WORK TO BE COMPLETED - The lines from the top of the material through the line with "work then ?" are to be set down exactly. Leave the pictures out.

DATA -
______________________________

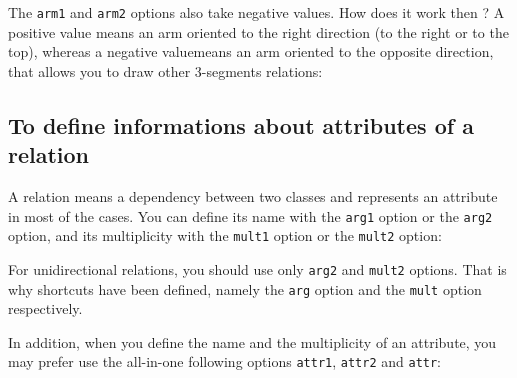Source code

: \documentclass[a4paper,11pt]{report}
\begin{document}
\medskip

The {\tt arm1} and {\tt arm2} options also take negative values. How does it work then ? 
A positive value means an arm oriented to the right direction (to the right or to the top), whereas a negative valuemeans an arm oriented to the opposite direction, that allows you to draw other 3-segments relations:

\medskip

\begin{minipage}{0.5\textwidth}

\end{minipage}
\begin{minipage}{0.4\textwidth}
\begin{center}
\end{center}
\end{minipage}


\subsection{To define informations about attributes of a relation}\label{ss.relattr}

A relation means a dependency between two classes and represents an attribute in most of the cases. You can define its name with the {\tt arg1} option or the {\tt arg2} option, and its multiplicity with the {\tt mult1} option or the {\tt mult2} option:

\medskip

\begin{minipage}{0.5\textwidth}

\end{minipage}
\begin{minipage}{0.4\textwidth}
\begin{center}
\end{center}
\end{minipage}

\medskip

For unidirectional relations, you should use only {\tt arg2} and {\tt mult2} options. That is why shortcuts have been defined, namely the {\tt arg} option and the {\tt mult} option respectively.

In addition, when you define the name and the multiplicity of an attribute, you may prefer use the all-in-one following options {\tt attr1}, {\tt attr2} and {\tt attr}:

\medskip

\begin{minipage}{0.5\textwidth}

\end{minipage}
\begin{minipage}{0.4\textwidth}
\begin{center}
\end{center}
\end{minipage}
\end{document}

______________________________

ANSWER TO THIS TASK -
Source code

: \documentclass[a4paper,11pt]{report}
\begin{document}
\medskip

The {\tt arm1} and {\tt arm2} options also take negative values. How does it work then ? 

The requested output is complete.